> **Task to complete**: Reproduce every record exactly as it appears, but not the pictures.

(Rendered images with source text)

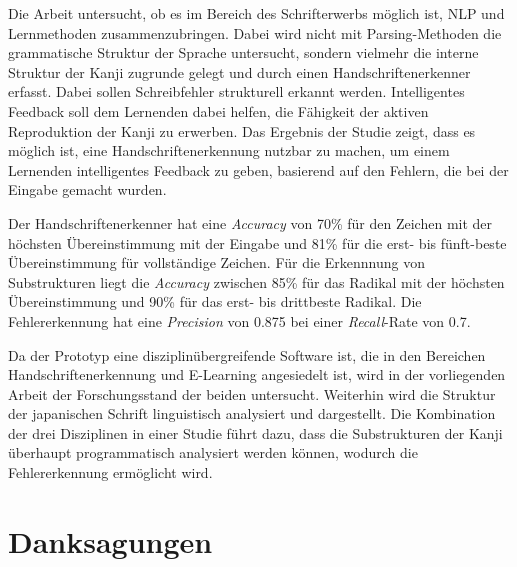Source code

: Die Arbeit untersucht, ob es im Bereich des Schrifterwerbs möglich ist, 
NLP und Lernmethoden zusammenzubringen. Dabei wird nicht mit Parsing-Methoden 
die grammatische Struktur der Sprache untersucht, sondern vielmehr die interne 
Struktur der Kanji zugrunde gelegt und durch einen Handschriftenerkenner erfasst.
Dabei sollen Schreibfehler strukturell erkannt werden. Intelligentes Feedback 
soll dem Lernenden dabei helfen, die Fähigkeit der aktiven Reproduktion der 
Kanji zu erwerben.
Das Ergebnis der Studie zeigt, dass es möglich ist, eine Handschriftenerkennung
nutzbar zu machen, um einem Lernenden intelligentes Feedback zu geben,
basierend auf den Fehlern, die bei der Eingabe gemacht wurden.

Der Handschriftenerkenner hat eine \emph{Accuracy} von 70\% für den Zeichen mit der
höchsten Übereinstimmung mit der Eingabe und
81\% für die erst- bis fünft-beste Übereinstimmung für vollständige Zeichen.
Für die Erkennnung von Substrukturen liegt die \emph{Accuracy} zwischen
85\% für das Radikal mit der höchsten Übereinstimmung und
90\% für das erst- bis drittbeste Radikal.
Die Fehlererkennung hat eine \emph{Precision} von 0.875 bei einer 
\emph{Recall}-Rate von 0.7.

Da der Prototyp eine disziplinübergreifende Software ist, 
die in den Bereichen Handschriftenerkennung und E-Learning angesiedelt ist,
wird in der vorliegenden Arbeit der Forschungsstand der beiden untersucht.
Weiterhin wird die Struktur der japanischen Schrift linguistisch analysiert und
dargestellt. Die Kombination der drei Disziplinen in einer Studie führt dazu, 
dass die Substrukturen der Kanji überhaupt programmatisch analysiert werden 
können, wodurch die Fehlererkennung ermöglicht wird.

\chapter*{Danksagungen}
\label{chap:danksagungen}

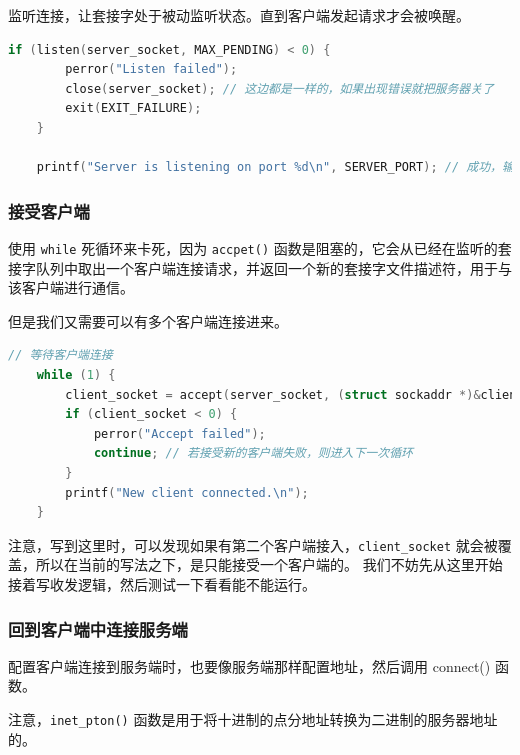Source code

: \documentclass[14pt,a4paper,UTF8,twoside]{article}
\begin{document}
监听连接，让套接字处于被动监听状态。直到客户端发起请求才会被唤醒。

\begin{lstlisting}[language=C]
    if (listen(server_socket, MAX_PENDING) < 0) {
        perror("Listen failed");
        close(server_socket); // 这边都是一样的，如果出现错误就把服务器关了
        exit(EXIT_FAILURE);
    }

    printf("Server is listening on port %d\n", SERVER_PORT); // 成功，输出提示信息
\end{lstlisting}

\subsubsection*{接受客户端}

使用 \texttt{while} 死循环来卡死，因为 \texttt{accpet()} 函数是阻塞的，它会从已经在监听的套接字队列中取出一个客户端连接请求，并返回一个新的套接字文件描述符，用于与该客户端进行通信。

但是我们又需要可以有多个客户端连接进来。

\begin{lstlisting}[language=C, title={Accept Client}]
    // 等待客户端连接
    while (1) {
        client_socket = accept(server_socket, (struct sockaddr *)&client_addr, &client_addr_len);
        if (client_socket < 0) {
            perror("Accept failed");
            continue; // 若接受新的客户端失败，则进入下一次循环
        }
        printf("New client connected.\n");
    }
\end{lstlisting}

注意，写到这里时，可以发现如果有第二个客户端接入，\texttt{client\_socket} 就会被覆盖，所以在当前的写法之下，是只能接受一个客户端的。
我们不妨先从这里开始接着写收发逻辑，然后测试一下看看能不能运行。

\subsubsection*{回到客户端中连接服务端}

配置客户端连接到服务端时，也要像服务端那样配置地址，然后调用 connect() 函数。

注意，\texttt{inet\_pton()} 函数是用于将十进制的点分地址转换为二进制的服务器地址的。
\end{document}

> **Output of the exercise**:
Source code

: Die Arbeit untersucht, ob es im Bereich des Schrifterwerbs möglich ist, 
NLP und Lernmethoden zusammenzubringen. Dabei wird nicht mit Parsing-Methoden 
die grammatische Struktur der Sprache untersucht, sondern vielmehr die interne 
Struktur der Kanji zugrunde gelegt und durch einen Handschriftenerkenner erfasst.
Dabei sollen Schreibfehler strukturell erkannt werden. Intelligentes Feedback 
soll dem Lernenden dabei helfen, die Fähigkeit der aktiven Reproduktion der 
Kanji zu erwerben.
Das Ergebnis der Studie zeigt, dass es möglich ist, eine Handschriftenerkennung
nutzbar zu machen, um einem Lernenden intelligentes Feedback zu geben,
basierend auf den Fehlern, die bei der Eingabe gemacht wurden.

Der Handschriftenerkenner hat eine \emph{Accuracy} von 70\% für den Zeichen mit der
höchsten Übereinstimmung mit der Eingabe und
81\% für die erst- bis fünft-beste Übereinstimmung für vollständige Zeichen.
Für die Erkennnung von Substrukturen liegt die \emph{Accuracy} zwischen
85\% für das Radikal mit der höchsten Übereinstimmung und
90\% für das erst- bis drittbeste Radikal.
Die Fehlererkennung hat eine \emph{Precision} von 0.875 bei einer 
\emph{Recall}-Rate von 0.7.

Da der Prototyp eine disziplinübergreifende Software ist, 
die in den Bereichen Handschriftenerkennung und E-Learning angesiedelt ist,
wird in der vorliegenden Arbeit der Forschungsstand der beiden untersucht.
Weiterhin wird die Struktur der japanischen Schrift linguistisch analysiert und
dargestellt. Die Kombination der drei Disziplinen in einer Studie führt dazu, 
dass die Substrukturen der Kanji überhaupt programmatisch analysiert werden 
können, wodurch die Fehlererkennung ermöglicht wird.

\chapter*{Danksagungen}
\label{chap:danksagungen}

Source code

: \documentclass[14pt,a4paper,UTF8,twoside]{article}
\begin{document}
监听连接，让套接字处于被动监听状态。直到客户端发起请求才会被唤醒。

\begin{lstlisting}[language=C]
    if (listen(server_socket, MAX_PENDING) < 0) {
        perror("Listen failed");
        close(server_socket); // 这边都是一样的，如果出现错误就把服务器关了
        exit(EXIT_FAILURE);
    }

    printf("Server is listening on port %d\n", SERVER_PORT); // 成功，输出提示信息
\end{lstlisting}

\subsubsection*{接受客户端}

使用 \texttt{while} 死循环来卡死，因为 \texttt{accpet()} 函数是阻塞的，它会从已经在监听的套接字队列中取出一个客户端连接请求，并返回一个新的套接字文件描述符，用于与该客户端进行通信。

但是我们又需要可以有多个客户端连接进来。

\begin{lstlisting}[language=C, title={Accept Client}]
    // 等待客户端连接
    while (1) {
        client_socket = accept(server_socket, (struct sockaddr *)&client_addr, &client_addr_len);
        if (client_socket < 0) {
            perror("Accept failed");
            continue; // 若接受新的客户端失败，则进入下一次循环
        }
        printf("New client connected.\n");
    }
\end{lstlisting}

注意，写到这里时，可以发现如果有第二个客户端接入，\texttt{client\_socket} 就会被覆盖，所以在当前的写法之下，是只能接受一个客户端的。
我们不妨先从这里开始接着写收发逻辑，然后测试一下看看能不能运行。

\subsubsection*{回到客户端中连接服务端}

配置客户端连接到服务端时，也要像服务端那样配置地址，然后调用 connect() 函数。

注意，\texttt{inet\_pton()} 函数是用于将十进制的点分地址转换为二进制的服务器地址的。
\end{document}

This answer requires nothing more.